David Broder, Edward R. Murrow, William F. Buckley Jr., Walter Cronkite, and now… Bait Car? Yup. 

As the old Sesame Street song said, it would appear that one of these things just doesn’t belong here.  Well, that’s not what the producers of the television show, Bait Car, say.  They argue their show is real journalism, and—in an attempt to avoid producing evidence in a California court proceeding—they say their photographers are journalists.  In recognition of this creative legal argument, their case gets to be our Case of the Week.

What is a Journalist?

The proliferation of new media sources has created a novel question: Just what is a “journalist”?  Must one possess government-issued press credentials, sending shivers down the spines of First Amendment advocates?  How about a requirement that you earn your living from journalism?  Perhaps there should be a requirement that at least your Aunt Betsy actually read what you write?

This question has taken on real legal significance as the U.S. Congress and many states have tried to implement so-called “reporter’s shield” laws.  These laws attempt to protect reporters and their confidential sources by shielding confidential information from disclosure to courts and third parties.

Although there has been substantial progress, a federal shield law has not yet passed.  However, 40 states and the District of Columbia have shield laws, with many states enacting them after what some argued were Bush administration abuses, prosecutorial attacks on the press, and the prosecution of New York Times reporter Judith Miller.

Some Republican lawmakers cited national security concerns with reporter’s shield legislation, and others had a more fundamental issue: How do you go about deciding which writers get to be journalists in a New Media world vs.
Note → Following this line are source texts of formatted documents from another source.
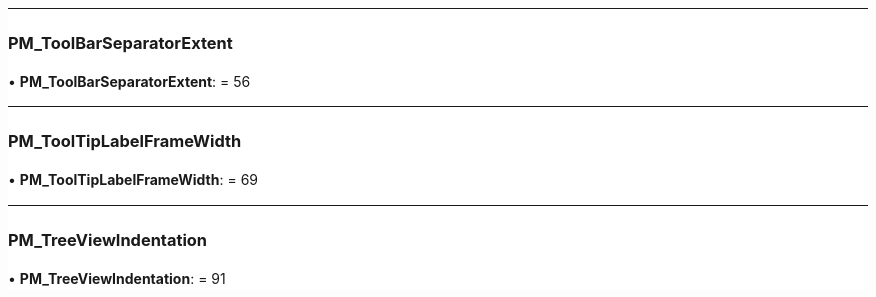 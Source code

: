 ___

###  PM_ToolBarSeparatorExtent

• **PM_ToolBarSeparatorExtent**: = 56

___

###  PM_ToolTipLabelFrameWidth

• **PM_ToolTipLabelFrameWidth**: = 69

___

###  PM_TreeViewIndentation

• **PM_TreeViewIndentation**: = 91
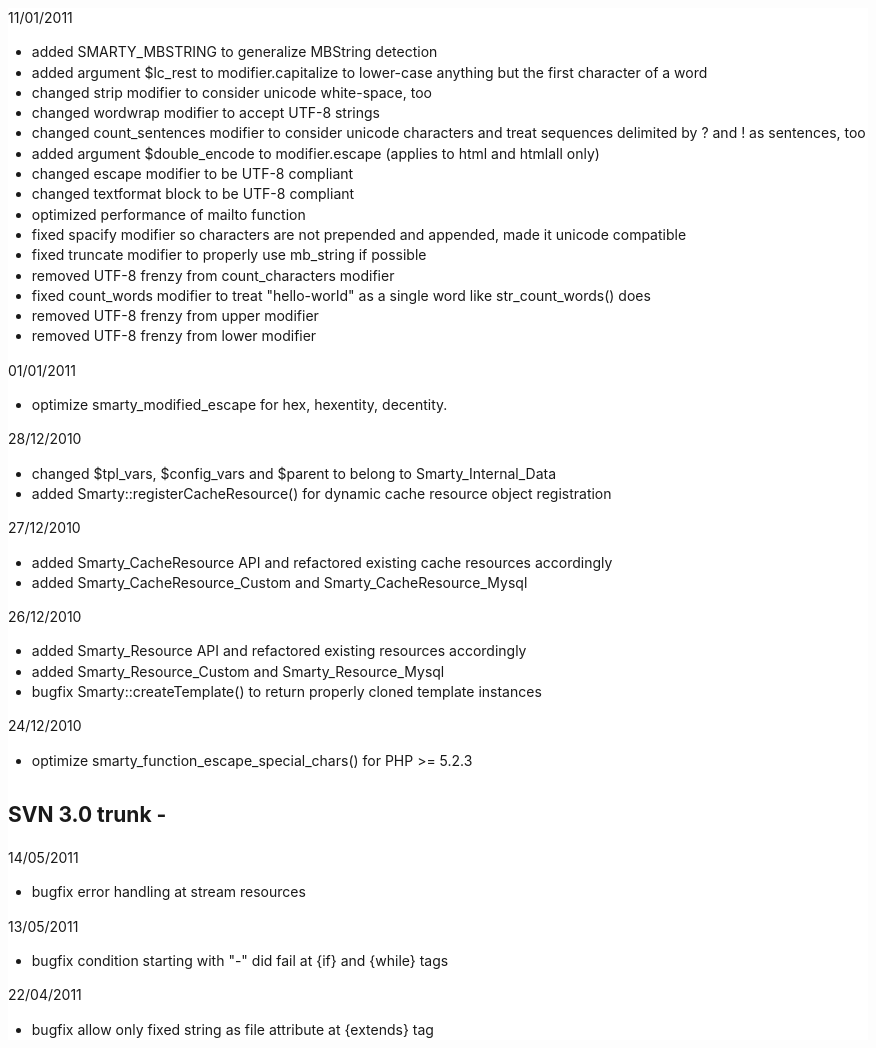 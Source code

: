 11/01/2011

- added SMARTY_MBSTRING to generalize MBString detection
- added argument $lc_rest to modifier.capitalize to lower-case anything but the first character of a word
- changed strip modifier to consider unicode white-space, too
- changed wordwrap modifier to accept UTF-8 strings
- changed count_sentences modifier to consider unicode characters and treat sequences delimited by ? and ! as sentences,
  too
- added argument $double_encode to modifier.escape (applies to html and htmlall only)
- changed escape modifier to be UTF-8 compliant
- changed textformat block to be UTF-8 compliant
- optimized performance of mailto function
- fixed spacify modifier so characters are not prepended and appended, made it unicode compatible
- fixed truncate modifier to properly use mb_string if possible
- removed UTF-8 frenzy from count_characters modifier
- fixed count_words modifier to treat "hello-world" as a single word like str_count_words() does
- removed UTF-8 frenzy from upper modifier
- removed UTF-8 frenzy from lower modifier

01/01/2011

- optimize smarty_modified_escape for hex, hexentity, decentity.

28/12/2010

- changed $tpl_vars, $config_vars and $parent to belong to Smarty_Internal_Data
- added Smarty::registerCacheResource() for dynamic cache resource object registration

27/12/2010

- added Smarty_CacheResource API and refactored existing cache resources accordingly
- added Smarty_CacheResource_Custom and Smarty_CacheResource_Mysql

26/12/2010

- added Smarty_Resource API and refactored existing resources accordingly
- added Smarty_Resource_Custom and Smarty_Resource_Mysql
- bugfix Smarty::createTemplate() to return properly cloned template instances

24/12/2010

- optimize smarty_function_escape_special_chars() for PHP >= 5.2.3

## SVN 3.0 trunk -

14/05/2011

- bugfix error handling at stream resources

13/05/2011

- bugfix condition starting with "-" did fail at {if} and {while} tags

22/04/2011

- bugfix allow only fixed string as file attribute at {extends} tag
Old Media world?

Many hipsters sipping lattes at Starbucks like to bash so-called “Old Media.” As they iPad away their afternoons, bowing before the altar of “New Media,” they mock institutions such as The Wall Street Journal as the old media of their grandparents, and—bless their little black turtlenecks and Birkenstocks—they weren’t fooled by Rupert Murdoch’s purchase of Myspace.  Silly, Rupert, New Media is for hip kids.

But, the beautiful world of blogging Brown alumni opining on global warming and Maya Angelou’s contributions to literature while their conservative brethren blog on banks and hedge funds may be in for a shock to its modern sensibilities. There may be unwanted guests at this post-modern, online clambake, and it may be a sign of things to come.

Bait Car as New Media

The folks at truTV, that network of cop shows that used to be Court TV, have come up with a new show called, Bait Car.  In Bait Car, the producers work with local police to place an unlocked car with keys in the ignition out on the street.  It’s the bait for would-be car thieves.  Get it—bait, car?

Many unsuspecting citizens, including Joseph Bullard, took the bait.

Or did he?

In the case of People v. Bullard in the Superior Court of California, San Francisco County, Mr. Bullard argued that he was merely being a good citizen, moving the Bait Car out of its illegal parking spot.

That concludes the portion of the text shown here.